Compulsory maximum roaming rates came into force last summer to tackle what EU Telecoms Commissioner Viviane Reding called the “roaming rip-off”. She acted after warning the mobile phone industry that she was not satisfied with voluntary agreements to keep prices in check.

The result was one of the most popular consumer-driven moves by the EU – an average 60% cut in the maximum charges operators could levy on mobile users making or receiving calls while in another EU country.

The four big mobile operators went to court in the UK challenging the validity of setting prices using an EU law allowing the harmonisation of national rules “in order to achieve the internal market” – the EU’s single market.

The High Court then asked the European Court of Justice to rule on whether the EU had acted correctly by setting maximum prices.

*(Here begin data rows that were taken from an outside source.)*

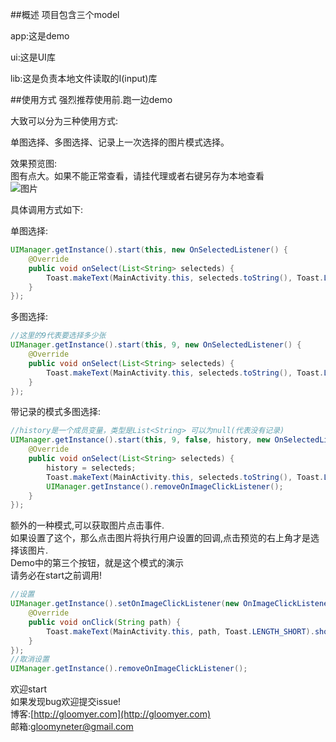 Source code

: ##概述
项目包含三个model  
  
app:这是demo  
  
ui:这是UI库  
  
lib:这是负责本地文件读取的I(input)库  
  
##使用方式
强烈推荐使用前.跑一边demo  
  
大致可以分为三种使用方式:  
  
单图选择、多图选择、记录上一次选择的图片模式选择。  
  
效果预览图:  
图有点大。如果不能正常查看，请挂代理或者右键另存为本地查看  
![图片](http://gloomyer.com/img/img/PicSelector.gif)
  
具体调用方式如下:  
  
单图选择:  
```java
UIManager.getInstance().start(this, new OnSelectedListener() {
    @Override
    public void onSelect(List<String> selecteds) {
        Toast.makeText(MainActivity.this, selecteds.toString(), Toast.LENGTH_LONG).show();
    }
});
```
  
多图选择:  
```java
//这里的9代表要选择多少张
UIManager.getInstance().start(this, 9, new OnSelectedListener() {
    @Override
    public void onSelect(List<String> selecteds) {
        Toast.makeText(MainActivity.this, selecteds.toString(), Toast.LENGTH_LONG).show();
    }
});
```
  
带记录的模式多图选择:
```java
//history是一个成员变量，类型是List<String> 可以为null(代表没有记录)
UIManager.getInstance().start(this, 9, false, history, new OnSelectedListener() {
    @Override
    public void onSelect(List<String> selecteds) {
        history = selecteds;
        Toast.makeText(MainActivity.this, selecteds.toString(), Toast.LENGTH_LONG).show();
        UIManager.getInstance().removeOnImageClickListener();
    }
});
```
  
额外的一种模式,可以获取图片点击事件.  
如果设置了这个，那么点击图片将执行用户设置的回调,点击预览的右上角才是选择该图片.  
Demo中的第三个按钮，就是这个模式的演示  
请务必在start之前调用!  
```java
//设置
UIManager.getInstance().setOnImageClickListener(new OnImageClickListener() {
    @Override
    public void onClick(String path) {
        Toast.makeText(MainActivity.this, path, Toast.LENGTH_SHORT).show();
    }
});
//取消设置
UIManager.getInstance().removeOnImageClickListener();
```


欢迎start  
如果发现bug欢迎提交issue!  
博客:[http://gloomyer.com](http://gloomyer.com)  
邮箱:[gloomyneter@gmail.com](mailto:goomyneter@gmail.com) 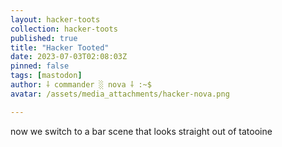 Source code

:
 ```yaml
---
layout: hacker-toots
collection: hacker-toots
published: true
title: "Hacker Tooted"
date: 2023-07-03T02:08:03Z
pinned: false
tags: [mastodon]
author: ⸸ commander ░ nova ⸸ :~$
avatar: /assets/media_attachments/hacker-nova.png

---
```


<p>now we switch to a bar scene that looks straight out of tatooine</p>


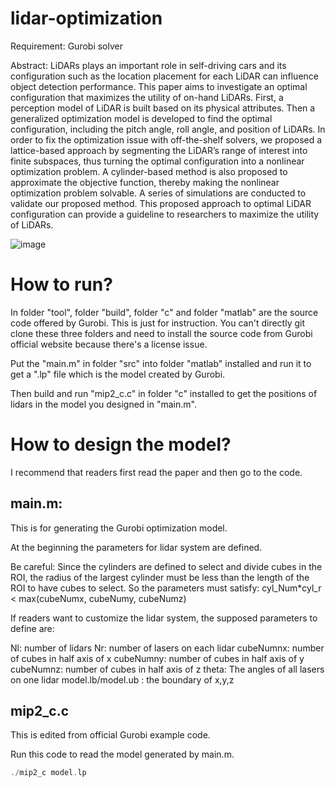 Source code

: # lidar-optimization

Requirement:
Gurobi solver

Abstract:
LiDARs plays an important role in self-driving cars and its configuration such as the location placement for each LiDAR can influence object detection performance. This paper aims to investigate an optimal configuration that maximizes the utility of on-hand LiDARs. First, a perception model of LiDAR is built based on its physical attributes. Then a generalized optimization model is developed to find the optimal configuration, including the pitch angle, roll angle, and position of LiDARs. In order to fix the optimization issue with off-the-shelf solvers, we proposed a lattice-based approach by segmenting the LiDAR’s range of interest into finite subspaces, thus turning the optimal configuration into a nonlinear optimization problem. A cylinder-based method is also proposed to approximate the objective function, thereby making the nonlinear optimization problem solvable. A series of simulations are conducted to validate our proposed method. This proposed approach to optimal LiDAR configuration can provide a guideline to researchers to maximize the utility of LiDARs.

![image](https://github.com/zhao-lab/mou-lidar-optimization-itsc18/blob/master/case1_2lidar_2laser_822.jpeg.001.jpeg)

# How to run?


In folder "tool", folder "build", folder "c" and folder "matlab" are the source code offered by Gurobi.
This is just for instruction. You can't directly git clone these three folders and need to install the source code from Gurobi official website because there's a license issue.

Put the "main.m" in folder "src" into folder "matlab" installed and run it to get a ".lp" file which is the model created by Gurobi.

Then build and run "mip2_c.c" in folder "c" installed to get the positions of lidars in the model you designed in "main.m".

# How to design the model?

I recommend that readers first read the paper and then go to the code.

## main.m:

This is for generating the Gurobi optimization model.

At the beginning the parameters for lidar system are defined.

Be careful:
Since the cylinders are defined to select and divide cubes in the ROI, the radius of the largest cylinder must be less than the length of the ROI to have cubes to select. So the parameters must satisfy: cyl_Num*cyl_r < max(cubeNumx, cubeNumy, cubeNumz)

If readers want to customize the lidar system, the supposed parameters to define are:

Nl: number of lidars
Nr: number of lasers on each lidar
cubeNumnx: number of cubes in half axis of x
cubeNumny: number of cubes in half axis of y
cubeNumnz: number of cubes in half axis of z
theta: The angles of all lasers on one lidar
model.lb/model.ub : the boundary of x,y,z

## mip2_c.c

This is edited from official Gurobi example code.

Run this code to read the model generated by main.m.

```c
./mip2_c model.lp
```
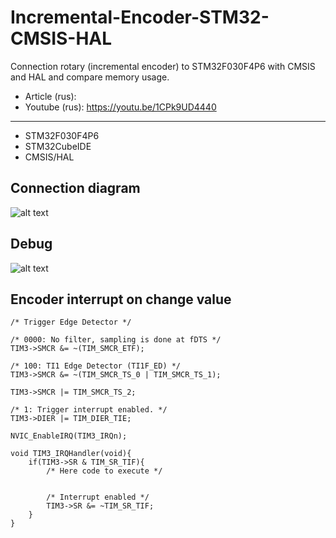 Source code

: # Incremental-Encoder-STM32-CMSIS-HAL
 Connection rotary (incremental encoder) to STM32F030F4P6 with CMSIS and HAL and compare memory usage.
* Article (rus): 
* Youtube (rus): https://youtu.be/1CPk9UD4440
___
* STM32F030F4P6
* STM32CubeIDE
* CMSIS/HAL
 ## Connection diagram
  ![alt text](https://cxemka.com/upload/art/enc/stm32_encoder_connection_diagram.svg)
 ## Debug
   ![alt text]( https://cxemka.com/upload/art/enc/le_enc_counter.png)
 ## Encoder interrupt on change value
 
```
/* Trigger Edge Detector */

/* 0000: No filter, sampling is done at fDTS */
TIM3->SMCR &= ~(TIM_SMCR_ETF);

/* 100: TI1 Edge Detector (TI1F_ED) */
TIM3->SMCR &= ~(TIM_SMCR_TS_0 | TIM_SMCR_TS_1);

TIM3->SMCR |= TIM_SMCR_TS_2;

/* 1: Trigger interrupt enabled. */
TIM3->DIER |= TIM_DIER_TIE;

NVIC_EnableIRQ(TIM3_IRQn);
```
```
void TIM3_IRQHandler(void){
	if(TIM3->SR & TIM_SR_TIF){
		/* Here code to execute */
  
  
		/* Interrupt enabled */
		TIM3->SR &= ~TIM_SR_TIF;
	}
}
```
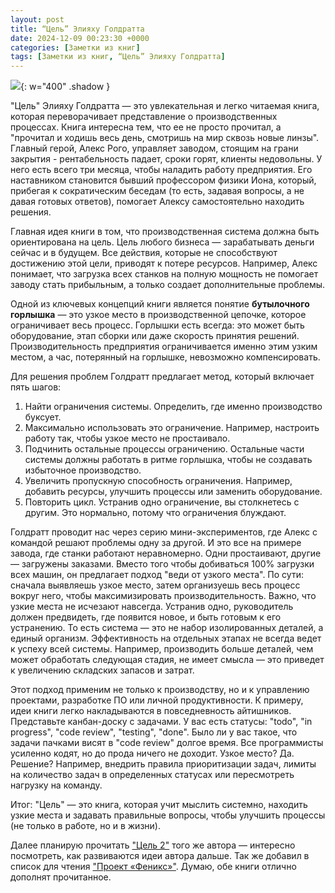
 ```yaml
---
layout: post
title: “Цель” Элияху Голдратта
date: 2024-12-09 00:23:30 +0000
categories: [Заметки из книг]
tags: [Заметки из книг, “Цель” Элияху Голдратта]
---
```


![](https://cdn.litres.ru/pub/c/cover_415/8648054.webp){:  w="400" .shadow }

"Цель" Элияху Голдратта — это увлекательная и легко читаемая книга, которая переворачивает представление о производственных процессах. Книга интересна тем, что ее не просто прочитал, а "прочитал и ходишь весь день, смотришь на мир сквозь новые линзы". Главный герой, Алекс Рого, управляет заводом, стоящим на грани закрытия - рентабельность падает, сроки горят, клиенты недовольны. У него есть всего три месяца, чтобы наладить работу предприятия. Его наставником становится бывший профессором физики Иона, который, прибегая к сократическим беседам (то есть, задавая вопросы, а не давая готовых ответов), помогает Алексу самостоятельно находить решения. 

Главная идея книги в том, что производственная система должна быть ориентирована на цель. Цель любого бизнеса — зарабатывать деньги сейчас и в будущем. Все действия, которые не способствуют достижению этой цели, приводят к потере ресурсов. Например, Алекс понимает, что загрузка всех станков на полную мощность не помогает заводу стать прибыльным, а только создает дополнительные проблемы.

Одной из ключевых концепций книги является понятие **бутылочного горлышка** — это узкое место в производственной цепочке, которое ограничивает весь процесс. Горлышки есть всегда: это может быть оборудование, этап сборки или даже скорость принятия решений. Производительность предприятия ограничивается именно этим узким местом, а час, потерянный на горлышке, невозможно компенсировать.

Для решения проблем Голдратт предлагает метод, который включает пять шагов:
1. Найти ограничения системы. Определить, где именно производство буксует.
2. Максимально использовать это ограничение. Например, настроить работу так, чтобы узкое место не простаивало.
3. Подчинить остальные процессы ограничению. Остальные части системы должны работать в ритме горлышка, чтобы не создавать избыточное производство.
4. Увеличить пропускную способность ограничения. Например, добавить ресурсы, улучшить процессы или заменить оборудование.
5. Повторить цикл. Устранив одно ограничение, вы столкнетесь с другим. Это нормально, потому что ограничения блуждают.

Голдратт проводит нас через серию мини-экспериментов, где Алекс с командой решают проблемы одну за другой. И это все на примере завода, где станки работают неравномерно. Одни простаивают, другие — загружены заказами. Вместо того чтобы добиваться 100% загрузки всех машин, он предлагает подход "веди от узкого места". По сути: сначала выявляешь узкое место, затем организуешь весь процесс вокруг него, чтобы максимизировать производительность.  Важно, что узкие места не исчезают навсегда. Устранив одно, руководитель должен предвидеть, где появится новое, и быть готовым к его устранению. То есть система — это не набор изолированных деталей, а единый организм. Эффективность на отдельных этапах не всегда ведет к успеху всей системы. Например, производить больше деталей, чем может обработать следующая стадия, не имеет смысла — это приведет к увеличению складских запасов и затрат.

Этот подход применим не только к производству, но и к управлению проектами, разработке ПО или личной продуктивности. К примеру, идеи книги легко накладываются в повседневность айтишников. Представьте канбан-доску с задачами. У вас есть статусы: "todo", "in progress", "code review", "testing", "done". Было ли у вас такое, что задачи пачками висят в "code review" долгое время. Все программисты усиленно кодят, но до прода ничего не доходит. Узкое место? Да. Решение? Например, внедрить правила приоритизации задач, лимиты на количество задач в определенных статусах или пересмотреть нагрузку на команду.

Итог: "Цель" — это книга, которая учит мыслить системно, находить узкие места и задавать правильные вопросы, чтобы улучшить процессы (не только в работе, но и в жизни).

Далее планирую прочитать ["Цель 2"](https://www.litres.ru/book/eliyahu-goldratt/cel-2-delo-ne-v-vezenii-7709166/) того же автора — интересно посмотреть, как развиваются идеи автора дальше. Так же добавил в список для чтения ["Проект «Феникс»"](https://www.litres.ru/book/dzhin-kim/proekt-feniks-roman-o-tom-kak-devops-menyaet-biznes-k-luchshemu-11083697/). Думаю, обе книги отлично дополнят прочитанное.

Today’s “opinion” said the EU was entitled “to impose limits on the prices charged by mobile phone companies for roaming calls in the interests of the internal market”.

The differences in prices between calls made at home and made abroad “could reasonably be regarded as discouraging the use of cross-border services such as roaming”.

The “opinion” went on: “Such discouragement of cross-border activities has the potential to impede the establishment of an internal market in which free movement of goods, services and capital is ensured. Indeed, there is no clearer cross-border activity in the mobile telecoms sector than roaming itself.

It said it was “expedient and appropriate” for the EU to regulate retail prices.

The fact that the scheme was intended to expire after three years, that roaming charges were by definition a cross-border issue, and that roaming was “of minor concern to national regulators, made the EU better placed to address the problem. Had the issue been left to the 27 national regulators it may have taken too long to introduce effective control of retail prices.”